A retrospective cohort study within an urban teaching hospital compared 100 family- physician treated subjects to 300 subjects treated by obstetrician-specialists. Risk factors for cesarean delivery were identified, and an indirect standardization procedure was used to compare the pre-38 week of gestation risk of cesarean delivery in the two groups.
The patients treated by family physicians had a projected pre-38 week of gestation risk of cesarean delivery (17.4%) that was similar to the actual rate of cesarean delivery in the obstetrician-specialist group (16.7%). The Standardized Cesarean Delivery Ratio was 1.04.
Lower cesarean delivery rates provided by family physicians may not be simply due to case-mix issues. Additional studies comparing the pre-delivery estimation of cesarean delivery risk would be helpful in measuring the relative levels of obstetric risk of patients treated by different maternity-care provider types.

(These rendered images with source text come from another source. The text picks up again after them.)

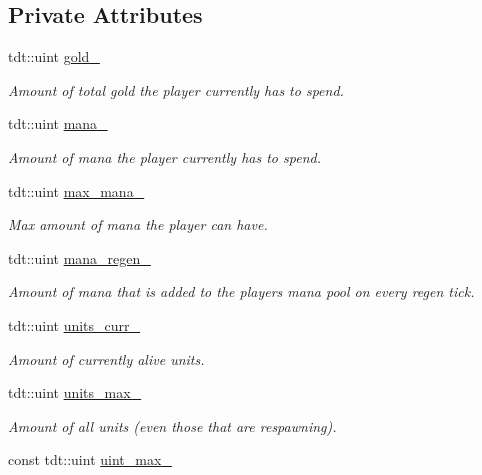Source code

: \subsection*{Private Attributes}
\begin{DoxyCompactItemize}
\item 
tdt\+::uint \hyperlink{class_player_a283e4006215fba426896111688a433b9}{gold\+\_\+}
\begin{DoxyCompactList}\small\item\em Amount of total gold the player currently has to spend. \end{DoxyCompactList}\item 
tdt\+::uint \hyperlink{class_player_aa59cef1b9d820c0236dae21c3515e403}{mana\+\_\+}
\begin{DoxyCompactList}\small\item\em Amount of mana the player currently has to spend. \end{DoxyCompactList}\item 
tdt\+::uint \hyperlink{class_player_a7b04d40a9b9f4fd3e81e7cbfb4c80086}{max\+\_\+mana\+\_\+}
\begin{DoxyCompactList}\small\item\em Max amount of mana the player can have. \end{DoxyCompactList}\item 
tdt\+::uint \hyperlink{class_player_a02e019111b5750e3162ae0e288d3df67}{mana\+\_\+regen\+\_\+}
\begin{DoxyCompactList}\small\item\em Amount of mana that is added to the player\textquotesingle{}s mana pool on every regen tick. \end{DoxyCompactList}\item 
tdt\+::uint \hyperlink{class_player_a4c750f1435dd4ba8b5b56808c8a3d6ab}{units\+\_\+curr\+\_\+}
\begin{DoxyCompactList}\small\item\em Amount of currently alive units. \end{DoxyCompactList}\item 
tdt\+::uint \hyperlink{class_player_ab2ec319cec814bef14e5441377786862}{units\+\_\+max\+\_\+}
\begin{DoxyCompactList}\small\item\em Amount of all units (even those that are respawning). \end{DoxyCompactList}\item 
const tdt\+::uint \hyperlink{class_player_ab9f981851bd34dbb6afcefb97085764f}{uint\+\_\+max\+\_\+}

\end{DoxyCompactItemize}
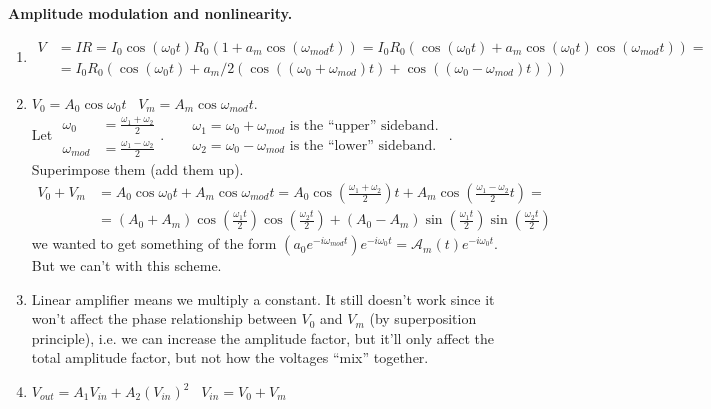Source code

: \documentclass[twoside,10pt]{amsart}
\newcommand{\problemhead}[1]
  {\smallskip
   \noindent{\large\bf Problem #1.}
   \smallskip}
\begin{document}
\problemhead{6.27} \textbf{ Amplitude modulation and nonlinearity.}
\begin{enumerate}
\item 
\[
\begin{aligned}
  V & = IR = I_0 \cos{(\omega_0 t )} R_0 (1 + a_m \cos{ (\omega_{mod} t ) } ) = I_0 R_0 ( \cos{ (\omega_0 t) } + a_m \cos{ (\omega_0 t) } \cos{ (\omega_{mod} t) } ) = \\
  & = I_0 R_0 ( \cos{ (\omega_0 t)} + a_m/2 ( \cos{ ((\omega_0 + \omega_{mod} )t) } + \cos{ ((\omega_0 - \omega_{mod})t)  })   )
\end{aligned}
\]
\item $V_0 = A_0 \cos{ \omega_0 t}$ \quad \, $V_m = A_m \cos{ \omega_{mod} t}$.  \\
Let $\begin{aligned} \omega_0 & = \frac{ \omega_1 + \omega_2}{2} \\ \omega_{mod} & = \frac{ \omega_1 - \omega_2}{2} \end{aligned}$. \quad \,  $\begin{aligned} & \omega_1 = \omega_0 + \omega_{mod} \text{ is the ``upper'' sideband. } \\ & \omega_2 = \omega_0 - \omega_{mod} \text{ is the ``lower'' sideband. } \end{aligned}$.  \\
Superimpose them (add them up).  
\[
\begin{aligned}
  V_0 + V_m & = A_0 \cos{ \omega_0 t} + A_m \cos{ \omega_{mod} t } = A_0 \cos{ \left( \frac{ \omega_1 + \omega_2 }{2} \right) t } + A_m \cos{ \left( \frac{ \omega_1 - \omega_2}{2} t \right) } = \\ 
  & = (A_0 + A_m) \cos{ \left( \frac{ \omega_1 t }{2} \right) } \cos{ \left( \frac{ \omega_2 t}{2} \right) } + (A_0 - A_m) \sin{ \left( \frac{ \omega_1 t}{2} \right) } \sin{\left( \frac{ \omega_2 t}{2} \right) }
\end{aligned}
\]
we wanted to get something of the form $(a_0 e^{-i\omega_{mod} t})e^{-i\omega_0 t} = \mathcal{A}_m(t) e^{-i\omega_0 t}$.  But we can't with this scheme.  
\item Linear amplifier means we multiply a constant.  It still doesn't work since it won't affect the phase relationship between $V_0$ and $V_m$ (by superposition principle), i.e. we can increase the amplitude factor, but it'll only affect the total amplitude factor, but not how the voltages ``mix'' together.  
\item $V_{out} = A_1 V_{in} + A_2 (V_{in})^2$ \quad \quad \, $V_{in} = V_0 + V_m$ \\

\end{enumerate}
\end{document}

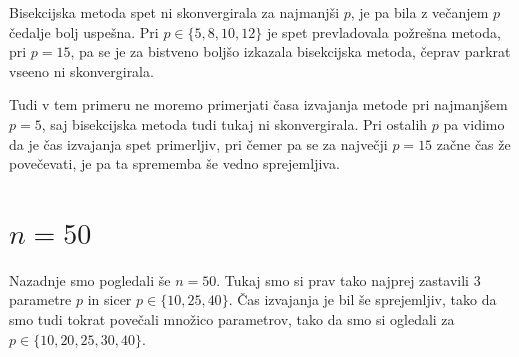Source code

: \documentclass[a4paper]{article}
\begin{document}
Bisekcijska metoda spet ni skonvergirala za najmanjši $p$, je pa bila z večanjem $p$ čedalje bolj uspešna. Pri $p \in \{5, 8, 10, 12\}$ je spet prevladovala požrešna metoda, pri $p = 15$, pa se je za bistveno boljšo izkazala bisekcijska metoda, čeprav parkrat vseeno ni skonvergirala. 

Tudi v tem primeru ne moremo primerjati časa izvajanja metode pri najmanjšem $p = 5$, saj bisekcijska metoda tudi tukaj ni skonvergirala. Pri ostalih $p$ pa vidimo da je čas izvajanja spet primerljiv, pri čemer pa se za največji $p = 15$ začne čas že povečevati, je pa ta sprememba še vedno sprejemljiva.

\section{$n = 50$}
Nazadnje smo pogledali še $n = 50$. Tukaj smo si prav tako najprej zastavili $3$ parametre $p$ in sicer $p \in \{10, 25, 40\}$. Čas izvajanja je bil še sprejemljiv, tako da smo tudi tokrat povečali množico parametrov, tako da smo si ogledali za $p \in \{10, 20, 25, 30, 40\}$. 
\end{document}
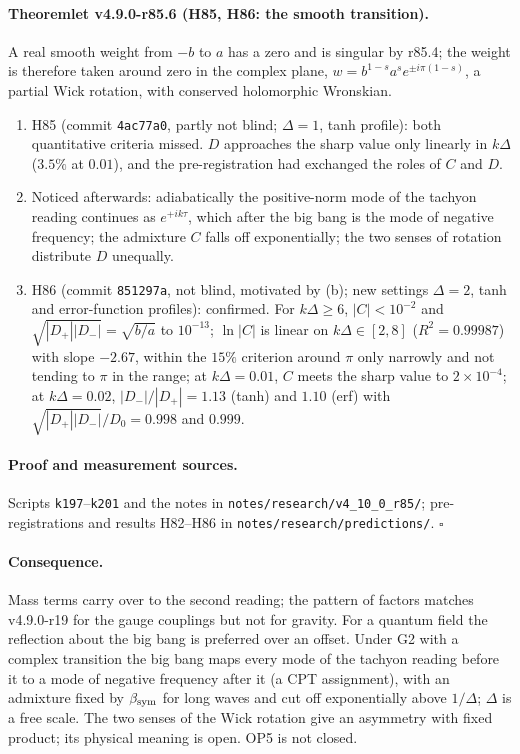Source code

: \paragraph{Theoremlet v4.9.0-r85.6 (H85, H86: the smooth transition).}
A real smooth weight from \(-b\) to \(a\) has a zero and is singular by r85.4; the weight is therefore taken around zero in the complex
plane, \(w=b^{1-s}a^se^{\pm i\pi(1-s)}\), a partial Wick rotation, with conserved holomorphic Wronskian.
\begin{enumerate}[leftmargin=2em]
\item[(a)] H85 (commit \texttt{4ac77a0}, partly not blind; \(\Delta=1\), tanh profile): both quantitative criteria missed.  \(D\) approaches the
sharp value only linearly in \(k\Delta\) (\(3.5\%\) at \(0.01\)), and the pre-registration had exchanged the roles of \(C\) and \(D\).
\item[(b)] Noticed afterwards: adiabatically the positive-norm mode of the tachyon reading continues as \(e^{+ik\tau}\), which after the big bang
is the mode of negative frequency; the admixture \(C\) falls off exponentially; the two senses of rotation distribute \(D\) unequally.
\item[(c)] H86 (commit \texttt{851297a}, not blind, motivated by (b); new settings \(\Delta=2\), tanh and error-function profiles): confirmed.
For \(k\Delta\ge6\), \(|C|<10^{-2}\) and \(\sqrt{|D_+||D_-|}=\sqrt{b/a}\) to \(10^{-13}\); \(\ln|C|\) is linear on \(k\Delta\in[2,8]\) (\(R^2=0.99987\)) with slope
\(-2.67\), within the \(15\%\) criterion around \(\pi\) only narrowly and not tending to \(\pi\) in the range; at \(k\Delta=0.01\), \(C\) meets the sharp
value to \(2\times10^{-4}\); at \(k\Delta=0.02\), \(|D_-|/|D_+|=1.13\) (tanh) and \(1.10\) (erf) with \(\sqrt{|D_+||D_-|}/D_0=0.998\) and \(0.999\).
\end{enumerate}

\paragraph{Proof and measurement sources.}
Scripts \texttt{k197}--\texttt{k201} and the notes in \texttt{notes/\allowbreak research/\allowbreak v4\_10\_0\_r85/}; pre-registrations and results
H82--H86 in \texttt{notes/\allowbreak research/\allowbreak predictions/}.  \(\square\)

\paragraph{Consequence.}
Mass terms carry over to the second reading; the pattern of factors matches v4.9.0-r19 for the gauge couplings but not for gravity.
For a quantum field the reflection about the big bang is preferred over an offset.  Under G2 with a complex transition the big bang maps
every mode of the tachyon reading before it to a mode of negative frequency after it (a CPT assignment), with an admixture fixed by
\(\beta_{\mathrm{sym}}\) for long waves and cut off exponentially above \(1/\Delta\); \(\Delta\) is a free scale.  The two senses of the Wick rotation give an
asymmetry with fixed product; its physical meaning is open.  OP5 is not closed.

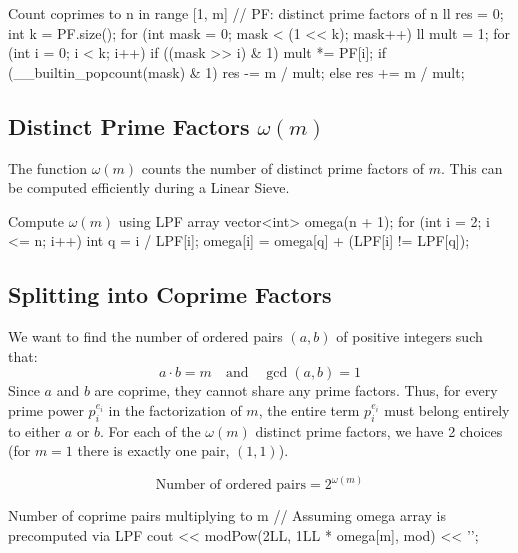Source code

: \documentclass[11pt]{article}
\begin{document}
\begin{vscode}{Count coprimes to n in range [1, m]}
// PF: distinct prime factors of n
ll res = 0;
int k = PF.size();
for (int mask = 0; mask < (1 << k); mask++)
{
    ll mult = 1;
    for (int i = 0; i < k; i++)
        if ((mask >> i) & 1)
            mult *= PF[i];
    if (__builtin_popcount(mask) & 1)
        res -= m / mult;
    else
        res += m / mult;
}
\end{vscode}

\subsection{Distinct Prime Factors \texorpdfstring{$\omega(m)$}{omega(m)}}
The function $\omega(m)$ counts the number of distinct prime factors of $m$. This can be computed efficiently during a Linear Sieve.

\begin{vscode}{Compute $\omega(m)$ using LPF array}
vector<int> omega(n + 1);
for (int i = 2; i <= n; i++)
{
    int q = i / LPF[i];
    omega[i] = omega[q] + (LPF[i] != LPF[q]);
}
\end{vscode}
\pagebreak
\subsection{Splitting into Coprime Factors}
We want to find the number of ordered pairs $(a, b)$ of positive integers such that:
\[ a \cdot b = m \quad \text{and} \quad \gcd(a, b) = 1 \]
Since $a$ and $b$ are coprime, they cannot share any prime factors. Thus, for every prime power $p_i^{e_i}$ in the factorization of $m$, the entire term $p_i^{e_i}$ must belong entirely to either $a$ or $b$.
For each of the $\omega(m)$ distinct prime factors, we have 2 choices (for $m=1$ there is exactly one pair, $(1,1)$).

\begin{resultbox}
    \begin{equation}
        \text{Number of ordered pairs} = 2^{\omega(m)}
    \end{equation}
\end{resultbox}

\begin{vscode}{Number of coprime pairs multiplying to m}
// Assuming omega array is precomputed via LPF
cout << modPow(2LL, 1LL * omega[m], mod) << '\n';
\end{vscode}
\end{document}
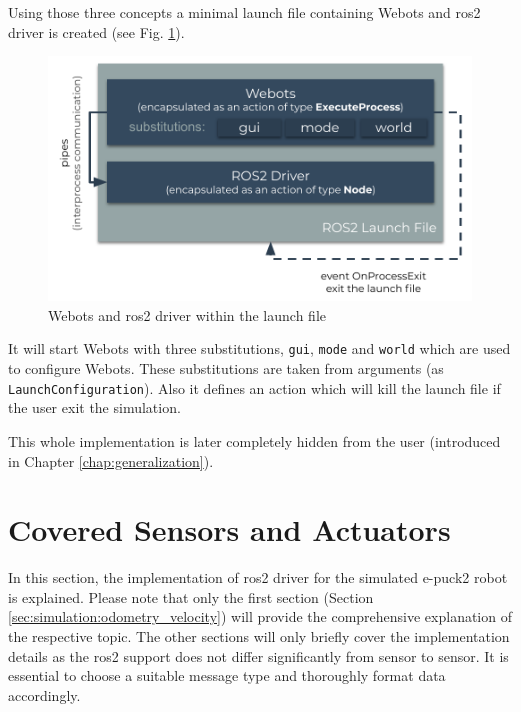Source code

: Using those three concepts a minimal launch file containing Webots and \ac{ros2} driver is created (see Fig. \ref{fig:simulation:webots_launch}).

\begin{figure}[H]
    \centering
    \includegraphics[width=\textwidth]{simulation/figures/webots_launch.pdf}
    \caption{Webots and \ac{ros2} driver within the launch file}
    \label{fig:simulation:webots_launch}
\end{figure}

It will start Webots with three substitutions, \texttt{gui}, \texttt{mode} and \texttt{world} which are used to configure Webots.
These substitutions are taken from arguments (as \texttt{LaunchConfiguration}).
Also it defines an action which will kill the launch file if the user exit the simulation.

This whole implementation is later completely hidden from the user (introduced in Chapter \ref{chap:generalization}).


\section{Covered Sensors and Actuators}

In this section, the implementation of \ac{ros2} driver for the simulated e-puck2 robot is explained.
Please note that only the first section (Section \ref{sec:simulation:odometry_velocity}) will provide the comprehensive explanation of the respective topic.
The other sections will only briefly cover the implementation details as the \ac{ros2} support does not differ significantly from sensor to sensor.
It is essential to choose a suitable message type and thoroughly format data accordingly.

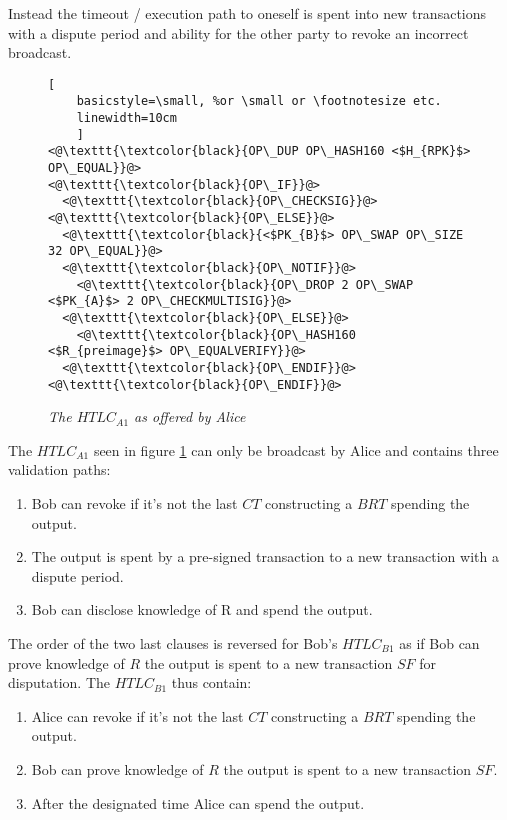 Instead the timeout / execution path to oneself is spent into new transactions with a dispute period and ability for the other party to revoke an incorrect broadcast. 

\begin{figure}[hbt!]

	\centering

	\begin{lstlisting}[
	basicstyle=\small, %or \small or \footnotesize etc.
	linewidth=10cm
	]
<@\texttt{\textcolor{black}{OP\_DUP OP\_HASH160 <$H_{RPK}$> OP\_EQUAL}}@>
<@\texttt{\textcolor{black}{OP\_IF}}@>
  <@\texttt{\textcolor{black}{OP\_CHECKSIG}}@>
<@\texttt{\textcolor{black}{OP\_ELSE}}@>
  <@\texttt{\textcolor{black}{<$PK_{B}$> OP\_SWAP OP\_SIZE 32 OP\_EQUAL}}@>
  <@\texttt{\textcolor{black}{OP\_NOTIF}}@>
    <@\texttt{\textcolor{black}{OP\_DROP 2 OP\_SWAP <$PK_{A}$> 2 OP\_CHECKMULTISIG}}@>  
  <@\texttt{\textcolor{black}{OP\_ELSE}}@> 
    <@\texttt{\textcolor{black}{OP\_HASH160 <$R_{preimage}$> OP\_EQUALVERIFY}}@> 
  <@\texttt{\textcolor{black}{OP\_ENDIF}}@>
<@\texttt{\textcolor{black}{OP\_ENDIF}}@>
	\end{lstlisting}
	
	\caption{\textit{ The $HTLC_{A1}$ as offered by Alice
	}}
	\label{fig:alice:HTLC}
\end{figure}

The $HTLC_{A1}$ seen in figure \ref{fig:alice:HTLC} can only be broadcast by Alice and contains three validation paths:

\begin{enumerate}
	\item Bob can revoke if it's not the last $CT$ constructing a $BRT$ spending the output.
	\item The output is spent by a pre-signed transaction to a new transaction with a dispute period.
	\item Bob can disclose knowledge of R and spend the output.
\end{enumerate}

The order of the two last clauses is reversed for Bob's $HTLC_{B1}$ as if Bob can prove knowledge of $R$ the output is spent to a new transaction $SF$ for disputation.
The $HTLC_{B1}$ thus contain:

\begin{enumerate}
	\item Alice can revoke if it's not the last $CT$ constructing a $BRT$ spending the output.
	\item Bob can prove knowledge of $R$ the output is spent to a new transaction $SF$.
	\item After the designated time Alice can spend the output.
\end{enumerate}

The maternity care practices of family physicians are often assumed to contain lower levels of risk than the practices of obstetricians.1,2 In keeping with this assumption, a variety of recommendations currently exist that outline the degree of involvement a family physician should take in maternity cases with increased risk.1,2 At low levels of risk patients can be routinely managed by family physicians. At moderate levels of risk patients should be considered for referral for consultation with an obstetrician-specialist, but co-management remains an option. At high levels of risk most recommendations call for outright referral or transfer of the woman to an obstetrician-specialist.1,2
The maternity care provided by family physicians, and the outcomes that are obtained, have been studied extensively over the past 25 years.3–20 Generally, family physicians provide excellent quality of care and have levels of outcomes that appear just as good as, and sometimes better than, their specialist colleagues. For example, family physicians, as compared to obstetrician-specialists, often have lower practice-based rates of episiotomy,3,7,10 vacuum/forceps delivery4,8 meconium passage,12 and cesarean delivery.3,7,8,10,11,20 The common reason given for these findings is that the obstetric practices of family physicians have lower levels of risk than the practices of obstetrician-specialists.1,22,23
However, it is possible that the obstetric risk present in the maternity practices of family physicians has been systematically underestimated.13,14,20 The maternity practices of family physicians tend to have high levels of disadvantaged patients,21,24 and it is known that low socio-economic status can be associated with less favorable birth outcomes. If the practices cared for by family physicians contain higher levels of low socio-economic status than the practices of obstetrician-specialists, then this might balance out higher levels of “major,” but less common, risk factors in the specialist practices. Furthermore, family practice patients who value continuity of care, and who develop complications during the prenatal period, such that they fall into moderate to severe risk categories, are sometimes reluctant to have their care transferred to an unknown specialist physician. Consequently, some patients with increased risk profiles request that their prenatal care continue to be provided by their family physician.9 Finally, some family physicians, either due to geographic location, additional training, or developed expertise, care for patients with increased risk profiles.9,21 Hence, there is reason to question the belief that the pre-delivery risk for cesarean delivery in the maternity practices of family physicians is significantly less than overall level of risk in the practices of obstetrician-specialists. We chose to use Indirect Standardization to assist with an investigation of this question.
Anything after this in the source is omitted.